**WHAT TO WORK ON**
Apart from the pictures, every entry below must be given again exactly.
━━━ DATASET EXTRACT
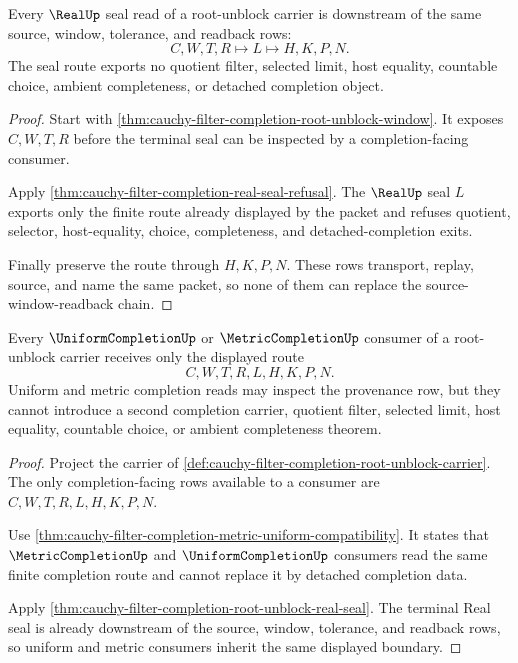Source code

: \begin{theorem}
\label{thm:cauchy-filter-completion-root-unblock-real-seal}
Every $\RealUp$ seal read of a root-unblock carrier is downstream of the same source, window, tolerance, and readback rows:
$$
C,W,T,R \longmapsto L \longmapsto H,K,P,N .
$$
The seal route exports no quotient filter, selected limit, host equality, countable choice, ambient completeness, or detached completion object.
\end{theorem}
\begin{proof}
Start with \autoref{thm:cauchy-filter-completion-root-unblock-window}. It exposes $C,W,T,R$ before the terminal seal can be inspected by a completion-facing consumer.

Apply \autoref{thm:cauchy-filter-completion-real-seal-refusal}. The $\RealUp$ seal $L$ exports only the finite route already displayed by the packet and refuses quotient, selector, host-equality, choice, completeness, and detached-completion exits.

Finally preserve the route through $H,K,P,N$. These rows transport, replay, source, and name the same packet, so none of them can replace the source-window-readback chain.
\end{proof}

\begin{theorem}
\label{thm:cauchy-filter-completion-root-unblock-uniform-route}
Every $\UniformCompletionUp$ or $\MetricCompletionUp$ consumer of a root-unblock carrier receives only the displayed route
$$
C,W,T,R,L,H,K,P,N .
$$
Uniform and metric completion reads may inspect the provenance row, but they cannot introduce a second completion carrier, quotient filter, selected limit, host equality, countable choice, or ambient completeness theorem.
\end{theorem}
\begin{proof}
Project the carrier of \autoref{def:cauchy-filter-completion-root-unblock-carrier}. The only completion-facing rows available to a consumer are $C,W,T,R,L,H,K,P,N$.

Use \autoref{thm:cauchy-filter-completion-metric-uniform-compatibility}. It states that $\MetricCompletionUp$ and $\UniformCompletionUp$ consumers read the same finite completion route and cannot replace it by detached completion data.

Apply \autoref{thm:cauchy-filter-completion-root-unblock-real-seal}. The terminal Real seal is already downstream of the source, window, tolerance, and readback rows, so uniform and metric consumers inherit the same displayed boundary.
\end{proof}

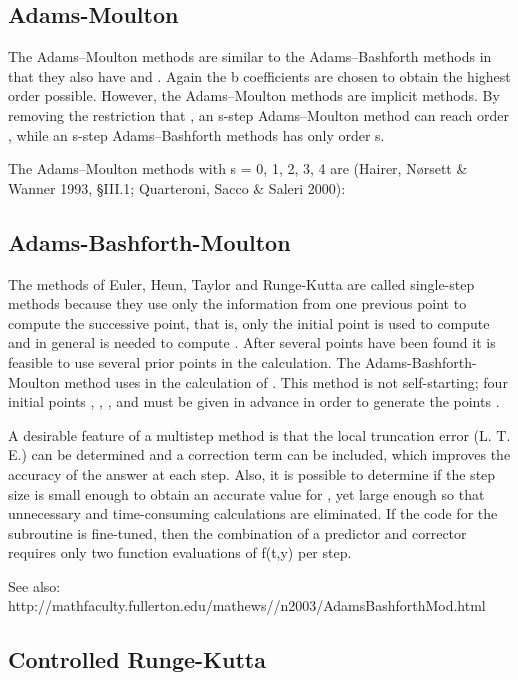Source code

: \subsection{Adams-Moulton}
\label{Adams-Moulton}

The Adams–Moulton methods are similar to the Adams–Bashforth methods in that they also have  and . Again the b coefficients are chosen to obtain the highest order possible. However, the Adams–Moulton methods are implicit methods. By removing the restriction that , an s-step Adams–Moulton method can reach order , while an s-step Adams–Bashforth methods has only order s.

The Adams–Moulton methods with s = 0, 1, 2, 3, 4 are (Hairer, Nørsett \& Wanner 1993, §III.1; Quarteroni, Sacco \& Saleri 2000):




\subsection{Adams-Bashforth-Moulton}
\label{Adams-Bashforth-Moulton}

The methods of Euler, Heun, Taylor and Runge-Kutta are called single-step methods because they use only the information from one previous point to compute the successive point, that is, only the initial point    is used to compute    and in general    is needed to compute  .  After several points have been found it is feasible to use several prior points in the calculation.  The Adams-Bashforth-Moulton method uses   in the calculation of .  This method is not self-starting;  four initial points  , , ,  and  must be given in advance in order to generate the points .  

A desirable feature of a multistep method is that the local truncation error (L. T. E.) can be determined and a correction term can be included, which improves the accuracy of the answer at each step.  Also, it is possible to determine if the step size is small enough to obtain an accurate value for  , yet large enough so that unnecessary and time-consuming calculations are eliminated.  If the code for the subroutine is fine-tuned, then the combination of a  predictor and corrector requires only two function evaluations of  f(t,y)  per step. 

See also: http://mathfaculty.fullerton.edu/mathews//n2003/AdamsBashforthMod.html


\subsection{Controlled Runge-Kutta}
\label{Controlled Runge-Kutta}

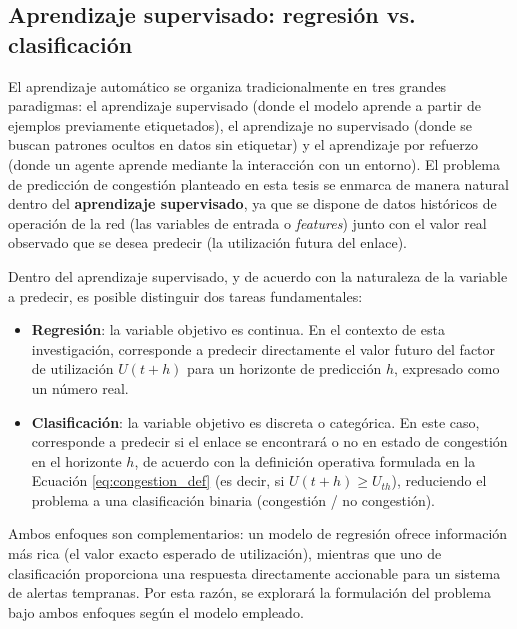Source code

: \documentclass[12pt]{report}
\begin{document}
\subsection{Aprendizaje supervisado: regresión vs. clasificación}
\label{subsec:supervisado}

El aprendizaje automático se organiza tradicionalmente en tres grandes paradigmas: el aprendizaje supervisado (donde el modelo aprende a partir de ejemplos previamente etiquetados), el aprendizaje no supervisado (donde se buscan patrones ocultos en datos sin etiquetar) y el aprendizaje por refuerzo (donde un agente aprende mediante la interacción con un entorno). El problema de predicción de congestión planteado en esta tesis 
se enmarca de manera natural dentro del \textbf{aprendizaje supervisado}, ya que se dispone de datos históricos de operación de la red (las variables de entrada o \textit{features}) junto con el valor real observado que se desea predecir (la utilización futura del enlace).

Dentro del aprendizaje supervisado, y de acuerdo con la naturaleza de la variable a predecir, es posible distinguir dos tareas fundamentales:

\begin{itemize}
    \item \textbf{Regresión}: la variable objetivo es continua. En el contexto de esta investigación, corresponde a predecir directamente el valor futuro del factor de utilización $U(t + h)$ para un horizonte de predicción $h$, expresado como un número real.
    \item \textbf{Clasificación}: la variable objetivo es discreta o categórica. En este caso, corresponde a predecir si el enlace se encontrará o no en estado de congestión en el horizonte $h$, de acuerdo con la definición operativa formulada en la Ecuación \ref{eq:congestion_def} (es decir, si $U(t+h) \geq U_{th}$), reduciendo el problema a una clasificación binaria (congestión / no congestión).
\end{itemize}

Ambos enfoques son complementarios: un modelo de regresión ofrece información más rica (el valor exacto esperado de utilización), mientras que uno de clasificación proporciona una respuesta directamente accionable para un sistema de alertas tempranas. Por esta razón, se explorará la formulación del problema bajo ambos enfoques según el modelo empleado.
\end{document}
━━━━━━
**ANSWER TO THIS TASK**
Source code

: \begin{theorem}
\label{thm:cauchy-filter-completion-root-unblock-real-seal}
Every $\RealUp$ seal read of a root-unblock carrier is downstream of the same source, window, tolerance, and readback rows:
$$
C,W,T,R \longmapsto L \longmapsto H,K,P,N .
$$
The seal route exports no quotient filter, selected limit, host equality, countable choice, ambient completeness, or detached completion object.
\end{theorem}
\begin{proof}
Start with \autoref{thm:cauchy-filter-completion-root-unblock-window}. It exposes $C,W,T,R$ before the terminal seal can be inspected by a completion-facing consumer.

Apply \autoref{thm:cauchy-filter-completion-real-seal-refusal}. The $\RealUp$ seal $L$ exports only the finite route already displayed by the packet and refuses quotient, selector, host-equality, choice, completeness, and detached-completion exits.

Finally preserve the route through $H,K,P,N$. These rows transport, replay, source, and name the same packet, so none of them can replace the source-window-readback chain.
\end{proof}

\begin{theorem}
\label{thm:cauchy-filter-completion-root-unblock-uniform-route}
Every $\UniformCompletionUp$ or $\MetricCompletionUp$ consumer of a root-unblock carrier receives only the displayed route
$$
C,W,T,R,L,H,K,P,N .
$$
Uniform and metric completion reads may inspect the provenance row, but they cannot introduce a second completion carrier, quotient filter, selected limit, host equality, countable choice, or ambient completeness theorem.
\end{theorem}
\begin{proof}
Project the carrier of \autoref{def:cauchy-filter-completion-root-unblock-carrier}. The only completion-facing rows available to a consumer are $C,W,T,R,L,H,K,P,N$.

Use \autoref{thm:cauchy-filter-completion-metric-uniform-compatibility}. It states that $\MetricCompletionUp$ and $\UniformCompletionUp$ consumers read the same finite completion route and cannot replace it by detached completion data.

Apply \autoref{thm:cauchy-filter-completion-root-unblock-real-seal}. The terminal Real seal is already downstream of the source, window, tolerance, and readback rows, so uniform and metric consumers inherit the same displayed boundary.
\end{proof}

Source code

: \subsection{Adams-Moulton}
\label{Adams-Moulton}

The Adams–Moulton methods are similar to the Adams–Bashforth methods in that they also have  and . Again the b coefficients are chosen to obtain the highest order possible. However, the Adams–Moulton methods are implicit methods. By removing the restriction that , an s-step Adams–Moulton method can reach order , while an s-step Adams–Bashforth methods has only order s.

The Adams–Moulton methods with s = 0, 1, 2, 3, 4 are (Hairer, Nørsett \& Wanner 1993, §III.1; Quarteroni, Sacco \& Saleri 2000):




\subsection{Adams-Bashforth-Moulton}
\label{Adams-Bashforth-Moulton}

The methods of Euler, Heun, Taylor and Runge-Kutta are called single-step methods because they use only the information from one previous point to compute the successive point, that is, only the initial point    is used to compute    and in general    is needed to compute  .  After several points have been found it is feasible to use several prior points in the calculation.  The Adams-Bashforth-Moulton method uses   in the calculation of .  This method is not self-starting;  four initial points  , , ,  and  must be given in advance in order to generate the points .  

A desirable feature of a multistep method is that the local truncation error (L. T. E.) can be determined and a correction term can be included, which improves the accuracy of the answer at each step.  Also, it is possible to determine if the step size is small enough to obtain an accurate value for  , yet large enough so that unnecessary and time-consuming calculations are eliminated.  If the code for the subroutine is fine-tuned, then the combination of a  predictor and corrector requires only two function evaluations of  f(t,y)  per step. 

See also: http://mathfaculty.fullerton.edu/mathews//n2003/AdamsBashforthMod.html


\subsection{Controlled Runge-Kutta}
\label{Controlled Runge-Kutta}

Source code

: \documentclass[12pt]{report}
\begin{document}
\subsection{Aprendizaje supervisado: regresión vs. clasificación}
\label{subsec:supervisado}

El aprendizaje automático se organiza tradicionalmente en tres grandes paradigmas: el aprendizaje supervisado (donde el modelo aprende a partir de ejemplos previamente etiquetados), el aprendizaje no supervisado (donde se buscan patrones ocultos en datos sin etiquetar) y el aprendizaje por refuerzo (donde un agente aprende mediante la interacción con un entorno). El problema de predicción de congestión planteado en esta tesis 
se enmarca de manera natural dentro del \textbf{aprendizaje supervisado}, ya que se dispone de datos históricos de operación de la red (las variables de entrada o \textit{features}) junto con el valor real observado que se desea predecir (la utilización futura del enlace).

Dentro del aprendizaje supervisado, y de acuerdo con la naturaleza de la variable a predecir, es posible distinguir dos tareas fundamentales:

\begin{itemize}
    \item \textbf{Regresión}: la variable objetivo es continua. En el contexto de esta investigación, corresponde a predecir directamente el valor futuro del factor de utilización $U(t + h)$ para un horizonte de predicción $h$, expresado como un número real.
    \item \textbf{Clasificación}: la variable objetivo es discreta o categórica. En este caso, corresponde a predecir si el enlace se encontrará o no en estado de congestión en el horizonte $h$, de acuerdo con la definición operativa formulada en la Ecuación \ref{eq:congestion_def} (es decir, si $U(t+h) \geq U_{th}$), reduciendo el problema a una clasificación binaria (congestión / no congestión).
\end{itemize}

Ambos enfoques son complementarios: un modelo de regresión ofrece información más rica (el valor exacto esperado de utilización), mientras que uno de clasificación proporciona una respuesta directamente accionable para un sistema de alertas tempranas. Por esta razón, se explorará la formulación del problema bajo ambos enfoques según el modelo empleado.
\end{document}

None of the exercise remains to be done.